PROBLEM TO WORK ON — When you reach the line containing "We're all nostalgic", begin copying exactly, and keep going through the last line of the records below, copying nothing before it.

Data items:

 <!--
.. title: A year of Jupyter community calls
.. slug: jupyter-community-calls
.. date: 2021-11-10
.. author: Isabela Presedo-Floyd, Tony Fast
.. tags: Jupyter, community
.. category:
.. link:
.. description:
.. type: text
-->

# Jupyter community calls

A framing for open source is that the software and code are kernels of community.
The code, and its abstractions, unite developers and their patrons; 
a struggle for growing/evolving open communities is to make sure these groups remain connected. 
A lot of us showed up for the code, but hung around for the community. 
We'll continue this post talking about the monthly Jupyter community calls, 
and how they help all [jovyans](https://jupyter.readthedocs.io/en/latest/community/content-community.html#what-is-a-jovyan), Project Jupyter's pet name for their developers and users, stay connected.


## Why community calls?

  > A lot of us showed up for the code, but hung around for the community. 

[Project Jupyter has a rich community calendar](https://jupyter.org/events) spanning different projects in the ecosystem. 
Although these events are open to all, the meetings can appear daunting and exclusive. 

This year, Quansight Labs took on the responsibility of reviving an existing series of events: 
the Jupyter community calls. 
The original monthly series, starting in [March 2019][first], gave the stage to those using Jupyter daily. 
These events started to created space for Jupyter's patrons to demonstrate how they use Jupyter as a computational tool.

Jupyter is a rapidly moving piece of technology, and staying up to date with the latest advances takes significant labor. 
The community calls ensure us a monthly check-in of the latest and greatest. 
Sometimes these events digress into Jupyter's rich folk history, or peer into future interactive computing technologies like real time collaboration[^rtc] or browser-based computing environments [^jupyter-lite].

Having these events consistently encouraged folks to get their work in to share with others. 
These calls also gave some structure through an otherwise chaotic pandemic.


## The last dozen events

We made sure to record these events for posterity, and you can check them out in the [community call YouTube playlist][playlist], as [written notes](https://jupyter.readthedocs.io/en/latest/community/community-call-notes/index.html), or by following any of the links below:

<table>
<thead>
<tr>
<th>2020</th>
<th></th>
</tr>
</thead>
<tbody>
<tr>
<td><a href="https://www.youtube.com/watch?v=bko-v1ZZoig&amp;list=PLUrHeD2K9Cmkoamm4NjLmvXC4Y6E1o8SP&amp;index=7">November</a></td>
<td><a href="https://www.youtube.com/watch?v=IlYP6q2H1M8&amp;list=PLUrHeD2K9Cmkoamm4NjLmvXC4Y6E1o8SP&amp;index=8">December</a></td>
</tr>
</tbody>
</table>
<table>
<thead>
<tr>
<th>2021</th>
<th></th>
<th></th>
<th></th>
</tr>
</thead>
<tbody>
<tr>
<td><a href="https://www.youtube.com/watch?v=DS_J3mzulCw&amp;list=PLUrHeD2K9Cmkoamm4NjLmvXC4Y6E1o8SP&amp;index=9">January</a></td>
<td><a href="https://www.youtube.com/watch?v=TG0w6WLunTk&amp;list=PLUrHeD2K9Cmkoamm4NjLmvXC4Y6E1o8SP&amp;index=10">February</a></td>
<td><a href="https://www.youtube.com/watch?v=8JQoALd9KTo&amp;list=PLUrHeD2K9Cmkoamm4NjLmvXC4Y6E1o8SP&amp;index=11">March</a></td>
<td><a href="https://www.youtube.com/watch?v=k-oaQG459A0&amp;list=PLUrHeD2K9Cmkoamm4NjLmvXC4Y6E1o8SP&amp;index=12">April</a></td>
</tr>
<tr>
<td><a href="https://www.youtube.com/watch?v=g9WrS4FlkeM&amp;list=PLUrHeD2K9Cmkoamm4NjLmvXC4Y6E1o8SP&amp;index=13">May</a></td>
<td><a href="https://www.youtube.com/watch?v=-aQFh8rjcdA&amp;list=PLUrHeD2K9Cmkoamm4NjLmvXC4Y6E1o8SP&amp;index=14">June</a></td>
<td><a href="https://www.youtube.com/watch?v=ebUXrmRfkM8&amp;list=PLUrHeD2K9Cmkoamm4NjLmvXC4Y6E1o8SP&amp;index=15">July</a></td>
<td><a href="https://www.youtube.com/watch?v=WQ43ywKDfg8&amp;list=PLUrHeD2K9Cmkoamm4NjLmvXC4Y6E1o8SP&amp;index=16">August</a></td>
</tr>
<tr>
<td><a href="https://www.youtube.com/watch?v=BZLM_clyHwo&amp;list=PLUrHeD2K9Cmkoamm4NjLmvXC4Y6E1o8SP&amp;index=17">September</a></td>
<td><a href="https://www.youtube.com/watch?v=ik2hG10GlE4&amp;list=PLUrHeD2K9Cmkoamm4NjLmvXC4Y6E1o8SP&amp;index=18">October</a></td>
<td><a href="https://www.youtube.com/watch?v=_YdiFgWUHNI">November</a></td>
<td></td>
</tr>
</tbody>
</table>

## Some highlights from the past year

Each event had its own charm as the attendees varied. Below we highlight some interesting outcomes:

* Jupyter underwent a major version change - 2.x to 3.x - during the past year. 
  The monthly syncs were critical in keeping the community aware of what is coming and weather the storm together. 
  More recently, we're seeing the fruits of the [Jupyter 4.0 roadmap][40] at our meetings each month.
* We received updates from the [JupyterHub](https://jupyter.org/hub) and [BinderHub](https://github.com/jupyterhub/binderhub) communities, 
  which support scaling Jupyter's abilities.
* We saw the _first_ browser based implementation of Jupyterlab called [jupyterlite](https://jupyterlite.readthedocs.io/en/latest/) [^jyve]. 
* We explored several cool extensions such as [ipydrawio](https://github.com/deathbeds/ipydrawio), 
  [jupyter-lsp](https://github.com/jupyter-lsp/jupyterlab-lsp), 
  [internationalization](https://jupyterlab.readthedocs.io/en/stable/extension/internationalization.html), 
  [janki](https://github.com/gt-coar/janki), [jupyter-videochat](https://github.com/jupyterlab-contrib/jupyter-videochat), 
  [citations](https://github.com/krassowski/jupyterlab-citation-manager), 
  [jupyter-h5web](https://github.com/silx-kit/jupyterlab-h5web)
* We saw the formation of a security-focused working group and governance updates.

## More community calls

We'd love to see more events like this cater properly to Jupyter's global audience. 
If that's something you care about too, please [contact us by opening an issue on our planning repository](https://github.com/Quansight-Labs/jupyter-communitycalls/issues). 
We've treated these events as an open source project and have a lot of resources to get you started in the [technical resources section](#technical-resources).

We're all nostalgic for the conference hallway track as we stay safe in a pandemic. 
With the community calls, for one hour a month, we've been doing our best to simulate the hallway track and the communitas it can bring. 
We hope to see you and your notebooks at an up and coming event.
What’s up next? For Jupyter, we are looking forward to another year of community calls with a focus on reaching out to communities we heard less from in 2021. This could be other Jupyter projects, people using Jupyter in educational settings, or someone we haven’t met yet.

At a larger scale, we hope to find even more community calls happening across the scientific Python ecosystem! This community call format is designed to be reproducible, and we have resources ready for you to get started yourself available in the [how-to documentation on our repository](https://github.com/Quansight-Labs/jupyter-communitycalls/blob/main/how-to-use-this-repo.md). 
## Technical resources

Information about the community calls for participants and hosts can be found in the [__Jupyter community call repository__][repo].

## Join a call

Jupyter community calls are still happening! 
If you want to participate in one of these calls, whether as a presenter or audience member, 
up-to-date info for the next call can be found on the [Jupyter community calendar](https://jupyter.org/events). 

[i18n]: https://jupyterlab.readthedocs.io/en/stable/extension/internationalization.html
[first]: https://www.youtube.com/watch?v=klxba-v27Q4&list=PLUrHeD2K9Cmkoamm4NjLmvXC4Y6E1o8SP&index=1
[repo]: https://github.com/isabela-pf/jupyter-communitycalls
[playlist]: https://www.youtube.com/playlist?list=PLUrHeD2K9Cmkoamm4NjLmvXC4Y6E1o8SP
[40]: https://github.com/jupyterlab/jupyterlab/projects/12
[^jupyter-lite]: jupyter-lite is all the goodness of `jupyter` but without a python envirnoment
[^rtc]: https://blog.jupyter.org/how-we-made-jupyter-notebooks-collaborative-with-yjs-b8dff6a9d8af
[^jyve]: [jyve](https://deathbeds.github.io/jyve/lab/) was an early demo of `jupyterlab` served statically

WRITTEN ANSWER —
We're all nostalgic for the conference hallway track as we stay safe in a pandemic. 
With the community calls, for one hour a month, we've been doing our best to simulate the hallway track and the communitas it can bring. 
We hope to see you and your notebooks at an up and coming event.
What’s up next? For Jupyter, we are looking forward to another year of community calls with a focus on reaching out to communities we heard less from in 2021. This could be other Jupyter projects, people using Jupyter in educational settings, or someone we haven’t met yet.

At a larger scale, we hope to find even more community calls happening across the scientific Python ecosystem! This community call format is designed to be reproducible, and we have resources ready for you to get started yourself available in the [how-to documentation on our repository](https://github.com/Quansight-Labs/jupyter-communitycalls/blob/main/how-to-use-this-repo.md). 
## Technical resources

Information about the community calls for participants and hosts can be found in the [__Jupyter community call repository__][repo].

## Join a call

Jupyter community calls are still happening! 
If you want to participate in one of these calls, whether as a presenter or audience member, 
up-to-date info for the next call can be found on the [Jupyter community calendar](https://jupyter.org/events). 

[i18n]: https://jupyterlab.readthedocs.io/en/stable/extension/internationalization.html
[first]: https://www.youtube.com/watch?v=klxba-v27Q4&list=PLUrHeD2K9Cmkoamm4NjLmvXC4Y6E1o8SP&index=1
[repo]: https://github.com/isabela-pf/jupyter-communitycalls
[playlist]: https://www.youtube.com/playlist?list=PLUrHeD2K9Cmkoamm4NjLmvXC4Y6E1o8SP
[40]: https://github.com/jupyterlab/jupyterlab/projects/12
[^jupyter-lite]: jupyter-lite is all the goodness of `jupyter` but without a python envirnoment
[^rtc]: https://blog.jupyter.org/how-we-made-jupyter-notebooks-collaborative-with-yjs-b8dff6a9d8af
[^jyve]: [jyve](https://deathbeds.github.io/jyve/lab/) was an early demo of `jupyterlab` served statically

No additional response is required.